The pre-test also weeded out applicants who are not serious about enrolling at CWC yet they apply because the college does not charge an application fee. The change in admission requirements also increased the percentage of applicants from within Fremont County and the state, Wells said.
In the past, finding qualified faculty to teach in the nursing program has always been a challenge, yet CWC’s reputation for innovative instruction has increased inquiries, she said.
“The faculty is much more engaged,” Wells explained. “I also think that we are better at supporting and mentoring new faculty and CWC has become a very attractive place for experienced nurses to teach.”
A federal grant has allowed the college to develop a Virtual Medical Skills lab, which coupled with the nursing faculty’s innovative approaches to instruction has piqued interest by potential nursing faculty. The grant also provided for additional computers for nursing students to take their exams. With the additional students the lab will be at over capacity, but Wells believes “we’ll be able to cover that. We are going to have to be very creative for skills practice and student check off for procedures,” she added.

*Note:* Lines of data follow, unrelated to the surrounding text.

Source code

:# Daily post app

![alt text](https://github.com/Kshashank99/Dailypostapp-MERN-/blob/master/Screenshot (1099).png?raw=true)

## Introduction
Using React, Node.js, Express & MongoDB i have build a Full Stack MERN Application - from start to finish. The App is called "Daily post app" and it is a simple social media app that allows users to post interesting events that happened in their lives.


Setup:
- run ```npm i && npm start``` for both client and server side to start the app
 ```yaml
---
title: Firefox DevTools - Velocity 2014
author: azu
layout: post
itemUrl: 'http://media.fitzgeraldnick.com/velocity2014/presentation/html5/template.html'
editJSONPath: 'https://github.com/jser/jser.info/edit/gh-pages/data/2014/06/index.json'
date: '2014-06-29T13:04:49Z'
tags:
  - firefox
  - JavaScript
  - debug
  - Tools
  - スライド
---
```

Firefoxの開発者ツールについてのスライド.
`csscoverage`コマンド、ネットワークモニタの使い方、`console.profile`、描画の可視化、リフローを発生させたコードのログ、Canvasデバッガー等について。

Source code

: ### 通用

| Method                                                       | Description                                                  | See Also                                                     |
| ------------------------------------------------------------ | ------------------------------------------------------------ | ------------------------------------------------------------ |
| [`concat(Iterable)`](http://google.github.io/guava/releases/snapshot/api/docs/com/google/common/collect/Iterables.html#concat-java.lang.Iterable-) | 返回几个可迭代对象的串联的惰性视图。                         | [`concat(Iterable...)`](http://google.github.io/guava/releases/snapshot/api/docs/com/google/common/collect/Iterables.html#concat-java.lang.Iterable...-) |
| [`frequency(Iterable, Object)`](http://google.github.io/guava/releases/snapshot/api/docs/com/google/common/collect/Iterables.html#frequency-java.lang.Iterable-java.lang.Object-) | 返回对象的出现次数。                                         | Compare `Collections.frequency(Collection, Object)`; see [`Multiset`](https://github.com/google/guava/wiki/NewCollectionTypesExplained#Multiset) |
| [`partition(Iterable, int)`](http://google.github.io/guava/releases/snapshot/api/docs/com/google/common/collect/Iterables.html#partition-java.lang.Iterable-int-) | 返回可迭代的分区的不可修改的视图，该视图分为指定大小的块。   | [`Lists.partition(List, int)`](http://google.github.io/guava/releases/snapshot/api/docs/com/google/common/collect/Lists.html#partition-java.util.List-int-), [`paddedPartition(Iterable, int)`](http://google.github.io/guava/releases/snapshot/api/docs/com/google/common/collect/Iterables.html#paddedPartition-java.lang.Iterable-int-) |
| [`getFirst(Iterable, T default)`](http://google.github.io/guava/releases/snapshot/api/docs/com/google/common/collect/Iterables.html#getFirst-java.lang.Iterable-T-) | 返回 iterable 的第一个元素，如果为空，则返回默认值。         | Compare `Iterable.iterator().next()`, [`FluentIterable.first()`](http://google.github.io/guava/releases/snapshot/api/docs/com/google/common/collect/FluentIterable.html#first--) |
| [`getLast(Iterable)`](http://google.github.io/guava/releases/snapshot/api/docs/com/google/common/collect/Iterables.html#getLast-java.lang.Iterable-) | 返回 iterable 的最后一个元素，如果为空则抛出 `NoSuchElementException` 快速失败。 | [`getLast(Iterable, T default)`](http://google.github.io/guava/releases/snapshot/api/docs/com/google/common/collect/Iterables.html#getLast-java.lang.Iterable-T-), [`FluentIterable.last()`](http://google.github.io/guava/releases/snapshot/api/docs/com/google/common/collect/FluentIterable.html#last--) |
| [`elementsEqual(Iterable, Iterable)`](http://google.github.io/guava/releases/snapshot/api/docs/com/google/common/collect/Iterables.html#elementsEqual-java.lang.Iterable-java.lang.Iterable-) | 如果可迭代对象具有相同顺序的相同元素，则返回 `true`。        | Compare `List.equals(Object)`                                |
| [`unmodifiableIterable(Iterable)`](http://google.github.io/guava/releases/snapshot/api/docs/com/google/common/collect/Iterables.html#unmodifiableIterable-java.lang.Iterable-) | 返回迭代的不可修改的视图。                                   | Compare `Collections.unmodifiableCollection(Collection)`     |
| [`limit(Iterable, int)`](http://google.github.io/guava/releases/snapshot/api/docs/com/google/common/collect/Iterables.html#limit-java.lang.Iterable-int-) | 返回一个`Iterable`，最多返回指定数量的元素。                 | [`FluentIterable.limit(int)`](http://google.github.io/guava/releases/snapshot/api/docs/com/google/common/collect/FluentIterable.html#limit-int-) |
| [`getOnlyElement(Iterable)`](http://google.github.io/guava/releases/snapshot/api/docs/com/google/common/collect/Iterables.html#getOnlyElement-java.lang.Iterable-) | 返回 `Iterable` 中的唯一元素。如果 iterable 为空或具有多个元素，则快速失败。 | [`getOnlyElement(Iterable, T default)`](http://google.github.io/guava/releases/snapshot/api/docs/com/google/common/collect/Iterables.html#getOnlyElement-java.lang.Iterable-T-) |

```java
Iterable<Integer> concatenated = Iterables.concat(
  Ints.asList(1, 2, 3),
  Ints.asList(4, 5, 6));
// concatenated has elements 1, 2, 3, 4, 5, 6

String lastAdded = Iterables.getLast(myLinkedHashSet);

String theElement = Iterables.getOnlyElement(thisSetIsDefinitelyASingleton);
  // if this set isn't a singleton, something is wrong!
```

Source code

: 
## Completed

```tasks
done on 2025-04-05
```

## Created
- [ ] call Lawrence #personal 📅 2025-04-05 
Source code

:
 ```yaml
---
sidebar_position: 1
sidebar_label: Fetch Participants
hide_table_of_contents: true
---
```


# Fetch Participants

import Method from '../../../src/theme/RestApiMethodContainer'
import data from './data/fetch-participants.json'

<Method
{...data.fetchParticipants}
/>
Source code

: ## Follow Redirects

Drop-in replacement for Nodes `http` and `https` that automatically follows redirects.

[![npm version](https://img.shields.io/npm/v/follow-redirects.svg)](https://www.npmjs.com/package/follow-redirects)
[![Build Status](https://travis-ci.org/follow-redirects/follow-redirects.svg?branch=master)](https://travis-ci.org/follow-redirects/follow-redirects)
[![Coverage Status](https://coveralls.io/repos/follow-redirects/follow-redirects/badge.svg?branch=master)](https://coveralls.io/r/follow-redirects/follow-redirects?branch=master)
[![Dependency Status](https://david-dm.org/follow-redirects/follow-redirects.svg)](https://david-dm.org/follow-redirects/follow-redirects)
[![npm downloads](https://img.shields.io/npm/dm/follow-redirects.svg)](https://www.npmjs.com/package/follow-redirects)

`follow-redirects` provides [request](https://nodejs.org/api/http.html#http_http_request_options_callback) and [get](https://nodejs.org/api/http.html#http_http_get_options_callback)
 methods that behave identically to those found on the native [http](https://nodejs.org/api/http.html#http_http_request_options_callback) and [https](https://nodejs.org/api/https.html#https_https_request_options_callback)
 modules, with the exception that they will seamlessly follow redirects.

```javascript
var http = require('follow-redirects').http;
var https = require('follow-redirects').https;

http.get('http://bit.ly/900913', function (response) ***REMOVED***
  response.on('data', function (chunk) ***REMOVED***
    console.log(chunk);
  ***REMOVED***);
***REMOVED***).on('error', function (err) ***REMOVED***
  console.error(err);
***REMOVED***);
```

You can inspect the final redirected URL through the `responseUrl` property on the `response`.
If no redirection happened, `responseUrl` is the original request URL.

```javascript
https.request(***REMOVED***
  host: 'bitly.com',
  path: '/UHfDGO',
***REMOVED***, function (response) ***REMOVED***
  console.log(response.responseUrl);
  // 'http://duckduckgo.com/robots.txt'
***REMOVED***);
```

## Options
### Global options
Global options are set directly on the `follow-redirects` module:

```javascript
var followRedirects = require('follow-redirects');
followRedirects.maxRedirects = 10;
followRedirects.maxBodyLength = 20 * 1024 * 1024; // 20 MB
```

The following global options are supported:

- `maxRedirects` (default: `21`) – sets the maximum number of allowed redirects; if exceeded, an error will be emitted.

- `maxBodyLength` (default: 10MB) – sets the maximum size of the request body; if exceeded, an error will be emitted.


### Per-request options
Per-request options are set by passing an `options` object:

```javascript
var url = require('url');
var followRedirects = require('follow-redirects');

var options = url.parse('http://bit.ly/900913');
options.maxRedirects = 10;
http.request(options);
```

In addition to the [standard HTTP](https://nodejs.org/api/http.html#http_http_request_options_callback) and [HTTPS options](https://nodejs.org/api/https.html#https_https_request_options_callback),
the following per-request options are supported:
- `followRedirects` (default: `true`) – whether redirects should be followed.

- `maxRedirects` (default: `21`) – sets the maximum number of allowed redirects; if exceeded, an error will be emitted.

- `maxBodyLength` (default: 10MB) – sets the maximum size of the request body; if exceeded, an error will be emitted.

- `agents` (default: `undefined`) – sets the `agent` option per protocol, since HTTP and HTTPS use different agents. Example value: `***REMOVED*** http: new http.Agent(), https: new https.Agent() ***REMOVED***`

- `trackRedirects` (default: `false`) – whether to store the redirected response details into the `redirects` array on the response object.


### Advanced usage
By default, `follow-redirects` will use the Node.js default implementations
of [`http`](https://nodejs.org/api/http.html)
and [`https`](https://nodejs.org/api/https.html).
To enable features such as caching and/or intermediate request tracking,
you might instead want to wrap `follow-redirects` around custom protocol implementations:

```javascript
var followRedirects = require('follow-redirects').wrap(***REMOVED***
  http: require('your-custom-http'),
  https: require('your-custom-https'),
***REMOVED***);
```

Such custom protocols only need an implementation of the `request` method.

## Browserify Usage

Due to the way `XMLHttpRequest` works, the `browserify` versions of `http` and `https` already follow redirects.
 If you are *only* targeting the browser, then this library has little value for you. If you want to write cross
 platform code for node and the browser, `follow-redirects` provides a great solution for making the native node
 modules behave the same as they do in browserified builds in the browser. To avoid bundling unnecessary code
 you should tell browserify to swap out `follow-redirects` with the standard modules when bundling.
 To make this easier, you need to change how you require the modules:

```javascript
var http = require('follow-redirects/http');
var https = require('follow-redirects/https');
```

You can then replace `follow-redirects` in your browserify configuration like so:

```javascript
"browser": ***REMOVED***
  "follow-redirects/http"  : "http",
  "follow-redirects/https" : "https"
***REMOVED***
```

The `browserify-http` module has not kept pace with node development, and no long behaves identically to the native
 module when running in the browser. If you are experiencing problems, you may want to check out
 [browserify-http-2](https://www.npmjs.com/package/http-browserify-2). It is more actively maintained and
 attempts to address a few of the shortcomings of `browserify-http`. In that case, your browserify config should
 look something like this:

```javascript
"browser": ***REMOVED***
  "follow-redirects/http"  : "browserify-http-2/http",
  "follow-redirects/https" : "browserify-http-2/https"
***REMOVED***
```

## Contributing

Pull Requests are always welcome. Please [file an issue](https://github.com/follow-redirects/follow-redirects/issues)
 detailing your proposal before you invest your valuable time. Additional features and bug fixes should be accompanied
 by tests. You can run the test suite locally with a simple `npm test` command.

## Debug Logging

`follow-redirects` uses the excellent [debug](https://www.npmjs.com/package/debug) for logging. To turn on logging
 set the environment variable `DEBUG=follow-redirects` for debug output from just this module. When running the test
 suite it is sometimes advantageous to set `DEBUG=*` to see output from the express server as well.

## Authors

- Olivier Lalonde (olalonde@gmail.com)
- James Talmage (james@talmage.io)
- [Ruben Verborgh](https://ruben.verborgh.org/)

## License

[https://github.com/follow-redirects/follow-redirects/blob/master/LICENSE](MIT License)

Wells left the final decision of admitting additional students into the program before the Health and Science Center was completed up to her instructors. She said the faculty is looking at creative ways to handle the extra students in cramped instructional space. Wells said her teachers also feel that they are in the position now to begin supporting an additional faculty member.
The nursing instructors will also play an important role in the programming as well as in the design of the new Health and Science Center. The instructional and lab space design will depend heavily on the input from science and nursing faculty.
Wells was on the committee which recommended the hiring of architectural and engineering firms on the project.